Problem:
Under this line are the records; write out word for word the part that begins at the line containing "- Includes [skip" and ends at the line containing "## Benefits of Our Approach", and no more.
= = =
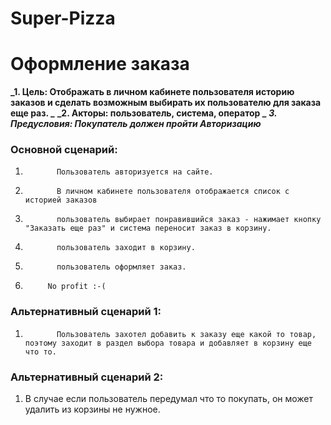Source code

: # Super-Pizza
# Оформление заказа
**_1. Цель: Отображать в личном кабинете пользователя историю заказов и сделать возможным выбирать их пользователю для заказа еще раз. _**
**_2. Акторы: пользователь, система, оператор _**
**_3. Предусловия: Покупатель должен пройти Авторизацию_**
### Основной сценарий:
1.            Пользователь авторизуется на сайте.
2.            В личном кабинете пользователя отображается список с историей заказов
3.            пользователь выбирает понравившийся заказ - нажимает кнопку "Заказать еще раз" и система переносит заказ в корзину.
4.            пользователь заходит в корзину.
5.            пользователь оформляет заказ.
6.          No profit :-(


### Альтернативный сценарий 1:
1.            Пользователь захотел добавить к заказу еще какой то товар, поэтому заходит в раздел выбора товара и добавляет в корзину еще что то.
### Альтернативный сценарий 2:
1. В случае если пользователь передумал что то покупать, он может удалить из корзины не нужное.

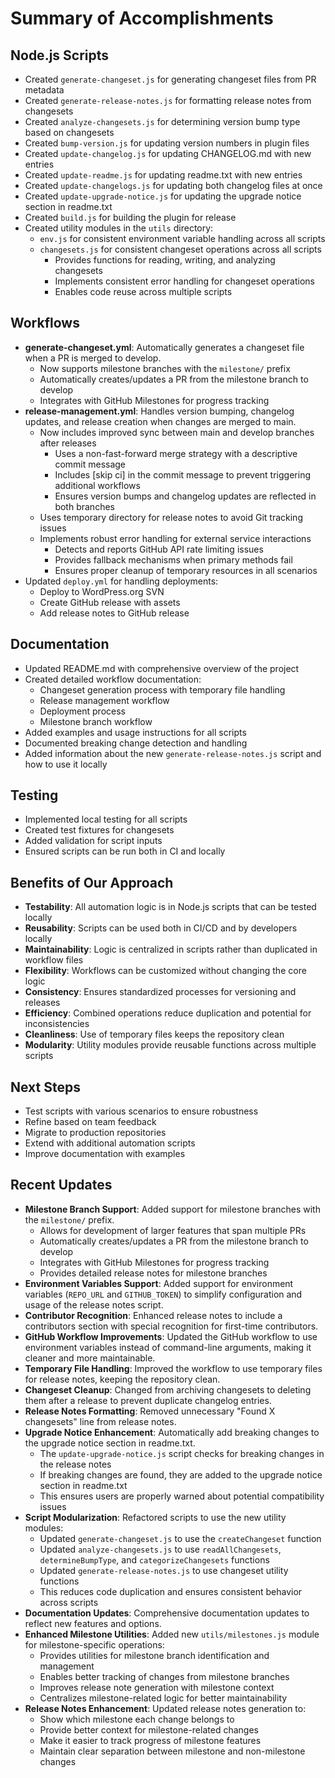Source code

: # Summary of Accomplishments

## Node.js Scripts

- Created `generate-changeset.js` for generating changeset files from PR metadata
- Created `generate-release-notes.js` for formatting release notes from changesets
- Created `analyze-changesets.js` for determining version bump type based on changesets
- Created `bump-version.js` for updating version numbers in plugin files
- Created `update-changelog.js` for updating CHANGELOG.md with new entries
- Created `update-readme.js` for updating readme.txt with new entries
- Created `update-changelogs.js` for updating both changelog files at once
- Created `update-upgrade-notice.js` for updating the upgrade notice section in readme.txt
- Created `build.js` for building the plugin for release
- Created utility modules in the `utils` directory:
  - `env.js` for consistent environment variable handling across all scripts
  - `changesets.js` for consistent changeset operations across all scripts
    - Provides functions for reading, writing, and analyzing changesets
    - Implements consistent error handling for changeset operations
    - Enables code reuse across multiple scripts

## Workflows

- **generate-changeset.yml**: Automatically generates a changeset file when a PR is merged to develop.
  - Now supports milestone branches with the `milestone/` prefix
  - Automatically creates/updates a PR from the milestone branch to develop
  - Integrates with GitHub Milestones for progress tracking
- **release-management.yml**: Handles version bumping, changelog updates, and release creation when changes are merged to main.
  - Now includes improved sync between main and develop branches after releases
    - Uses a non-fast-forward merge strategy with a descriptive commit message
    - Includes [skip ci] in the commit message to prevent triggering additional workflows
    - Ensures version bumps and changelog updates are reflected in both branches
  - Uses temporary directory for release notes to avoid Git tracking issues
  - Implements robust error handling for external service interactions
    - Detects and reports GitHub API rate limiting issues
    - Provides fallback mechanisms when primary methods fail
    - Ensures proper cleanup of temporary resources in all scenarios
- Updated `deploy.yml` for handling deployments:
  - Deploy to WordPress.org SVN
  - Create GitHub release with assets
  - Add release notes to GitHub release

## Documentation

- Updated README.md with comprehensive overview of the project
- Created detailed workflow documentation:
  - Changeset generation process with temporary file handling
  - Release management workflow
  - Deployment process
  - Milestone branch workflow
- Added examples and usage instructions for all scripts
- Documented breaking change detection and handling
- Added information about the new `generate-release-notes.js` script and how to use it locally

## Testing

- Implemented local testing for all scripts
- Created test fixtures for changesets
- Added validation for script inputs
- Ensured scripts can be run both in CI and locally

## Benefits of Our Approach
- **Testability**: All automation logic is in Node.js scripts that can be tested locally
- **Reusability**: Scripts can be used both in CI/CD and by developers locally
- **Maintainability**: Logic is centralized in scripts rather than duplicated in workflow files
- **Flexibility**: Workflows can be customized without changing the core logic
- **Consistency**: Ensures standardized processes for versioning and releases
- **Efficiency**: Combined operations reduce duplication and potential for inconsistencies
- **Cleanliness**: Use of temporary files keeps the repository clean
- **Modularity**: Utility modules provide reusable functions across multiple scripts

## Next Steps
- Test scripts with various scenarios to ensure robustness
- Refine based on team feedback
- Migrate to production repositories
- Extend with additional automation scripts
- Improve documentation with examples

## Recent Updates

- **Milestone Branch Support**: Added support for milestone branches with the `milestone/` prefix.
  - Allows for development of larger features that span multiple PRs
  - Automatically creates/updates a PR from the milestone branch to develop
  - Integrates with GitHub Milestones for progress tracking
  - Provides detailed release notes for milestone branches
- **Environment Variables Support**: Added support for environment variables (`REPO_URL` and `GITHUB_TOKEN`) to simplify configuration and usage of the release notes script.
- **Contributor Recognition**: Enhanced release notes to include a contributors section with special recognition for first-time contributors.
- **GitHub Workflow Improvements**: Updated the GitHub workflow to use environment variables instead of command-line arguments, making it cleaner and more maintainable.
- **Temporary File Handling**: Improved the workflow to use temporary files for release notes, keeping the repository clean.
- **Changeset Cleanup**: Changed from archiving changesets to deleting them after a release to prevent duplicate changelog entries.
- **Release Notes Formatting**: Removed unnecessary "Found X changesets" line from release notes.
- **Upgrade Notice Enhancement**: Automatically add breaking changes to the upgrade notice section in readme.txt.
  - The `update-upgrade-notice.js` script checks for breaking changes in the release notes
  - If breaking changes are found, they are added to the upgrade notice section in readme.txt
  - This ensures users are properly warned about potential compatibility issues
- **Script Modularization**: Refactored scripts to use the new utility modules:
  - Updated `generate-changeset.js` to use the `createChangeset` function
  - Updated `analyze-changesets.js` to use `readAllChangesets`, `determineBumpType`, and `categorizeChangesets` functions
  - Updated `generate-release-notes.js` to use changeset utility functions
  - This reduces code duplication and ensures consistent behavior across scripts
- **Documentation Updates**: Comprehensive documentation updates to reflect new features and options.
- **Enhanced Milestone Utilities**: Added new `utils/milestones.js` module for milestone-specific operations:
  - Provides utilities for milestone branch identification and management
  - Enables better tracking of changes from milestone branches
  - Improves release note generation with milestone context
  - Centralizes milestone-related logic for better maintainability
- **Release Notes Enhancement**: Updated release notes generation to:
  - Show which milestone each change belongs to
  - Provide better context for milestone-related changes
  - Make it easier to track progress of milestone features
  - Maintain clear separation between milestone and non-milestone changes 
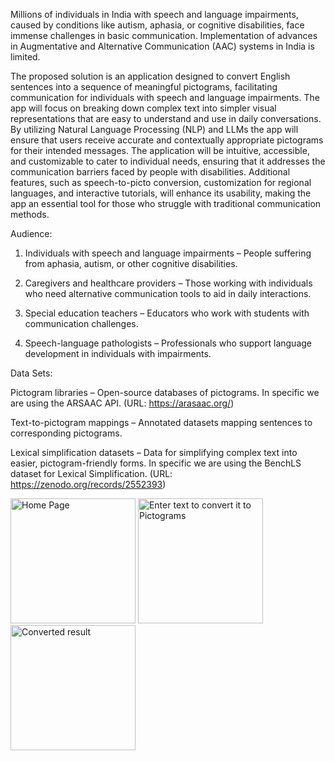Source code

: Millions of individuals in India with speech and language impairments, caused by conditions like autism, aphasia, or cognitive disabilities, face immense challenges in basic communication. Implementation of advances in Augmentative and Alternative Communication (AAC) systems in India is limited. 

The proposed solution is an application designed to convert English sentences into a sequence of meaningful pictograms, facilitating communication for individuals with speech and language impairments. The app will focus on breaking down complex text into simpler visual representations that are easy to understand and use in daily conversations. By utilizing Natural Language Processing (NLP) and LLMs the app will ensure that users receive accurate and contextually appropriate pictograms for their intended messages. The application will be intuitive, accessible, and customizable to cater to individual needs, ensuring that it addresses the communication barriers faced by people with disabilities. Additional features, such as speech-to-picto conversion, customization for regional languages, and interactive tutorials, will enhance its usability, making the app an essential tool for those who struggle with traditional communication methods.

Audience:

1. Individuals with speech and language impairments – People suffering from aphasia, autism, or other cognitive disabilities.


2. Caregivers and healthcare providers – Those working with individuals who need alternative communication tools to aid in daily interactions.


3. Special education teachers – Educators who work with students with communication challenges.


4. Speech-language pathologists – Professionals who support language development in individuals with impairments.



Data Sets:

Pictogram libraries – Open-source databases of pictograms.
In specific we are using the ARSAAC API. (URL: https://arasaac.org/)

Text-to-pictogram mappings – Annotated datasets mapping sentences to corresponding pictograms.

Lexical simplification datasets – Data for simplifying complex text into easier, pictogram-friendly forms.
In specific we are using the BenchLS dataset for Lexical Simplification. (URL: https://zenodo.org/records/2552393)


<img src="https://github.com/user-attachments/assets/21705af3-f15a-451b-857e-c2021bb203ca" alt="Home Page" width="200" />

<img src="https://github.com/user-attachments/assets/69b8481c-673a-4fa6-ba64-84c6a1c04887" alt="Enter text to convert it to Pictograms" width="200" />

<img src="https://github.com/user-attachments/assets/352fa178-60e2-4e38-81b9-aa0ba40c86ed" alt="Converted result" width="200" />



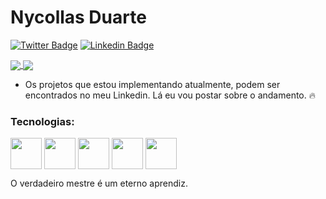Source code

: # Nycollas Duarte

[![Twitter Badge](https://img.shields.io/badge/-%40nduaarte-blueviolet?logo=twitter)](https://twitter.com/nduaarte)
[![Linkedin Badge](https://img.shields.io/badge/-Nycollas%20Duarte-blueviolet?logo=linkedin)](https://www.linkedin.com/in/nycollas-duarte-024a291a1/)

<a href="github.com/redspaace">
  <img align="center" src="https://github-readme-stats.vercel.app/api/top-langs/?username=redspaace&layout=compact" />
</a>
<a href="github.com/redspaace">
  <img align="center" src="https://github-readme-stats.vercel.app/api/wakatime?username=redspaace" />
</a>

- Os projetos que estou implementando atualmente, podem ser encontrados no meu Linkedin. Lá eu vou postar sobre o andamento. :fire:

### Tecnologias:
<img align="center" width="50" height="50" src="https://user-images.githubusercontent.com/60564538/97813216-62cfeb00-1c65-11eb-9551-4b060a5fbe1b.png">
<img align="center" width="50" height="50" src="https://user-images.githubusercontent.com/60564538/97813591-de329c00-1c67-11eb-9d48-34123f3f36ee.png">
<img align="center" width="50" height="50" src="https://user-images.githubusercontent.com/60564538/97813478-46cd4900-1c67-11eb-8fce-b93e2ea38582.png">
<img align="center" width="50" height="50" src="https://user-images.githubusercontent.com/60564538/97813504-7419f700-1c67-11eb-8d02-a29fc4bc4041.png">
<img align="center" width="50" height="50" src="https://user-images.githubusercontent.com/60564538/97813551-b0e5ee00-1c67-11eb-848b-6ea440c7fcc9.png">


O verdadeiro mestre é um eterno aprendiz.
= = =
Exercise output:
    - Includes [skip ci] in the commit message to prevent triggering additional workflows
    - Ensures version bumps and changelog updates are reflected in both branches
  - Uses temporary directory for release notes to avoid Git tracking issues
  - Implements robust error handling for external service interactions
    - Detects and reports GitHub API rate limiting issues
    - Provides fallback mechanisms when primary methods fail
    - Ensures proper cleanup of temporary resources in all scenarios
- Updated `deploy.yml` for handling deployments:
  - Deploy to WordPress.org SVN
  - Create GitHub release with assets
  - Add release notes to GitHub release

## Documentation

- Updated README.md with comprehensive overview of the project
- Created detailed workflow documentation:
  - Changeset generation process with temporary file handling
  - Release management workflow
  - Deployment process
  - Milestone branch workflow
- Added examples and usage instructions for all scripts
- Documented breaking change detection and handling
- Added information about the new `generate-release-notes.js` script and how to use it locally

## Testing

- Implemented local testing for all scripts
- Created test fixtures for changesets
- Added validation for script inputs
- Ensured scripts can be run both in CI and locally

## Benefits of Our Approach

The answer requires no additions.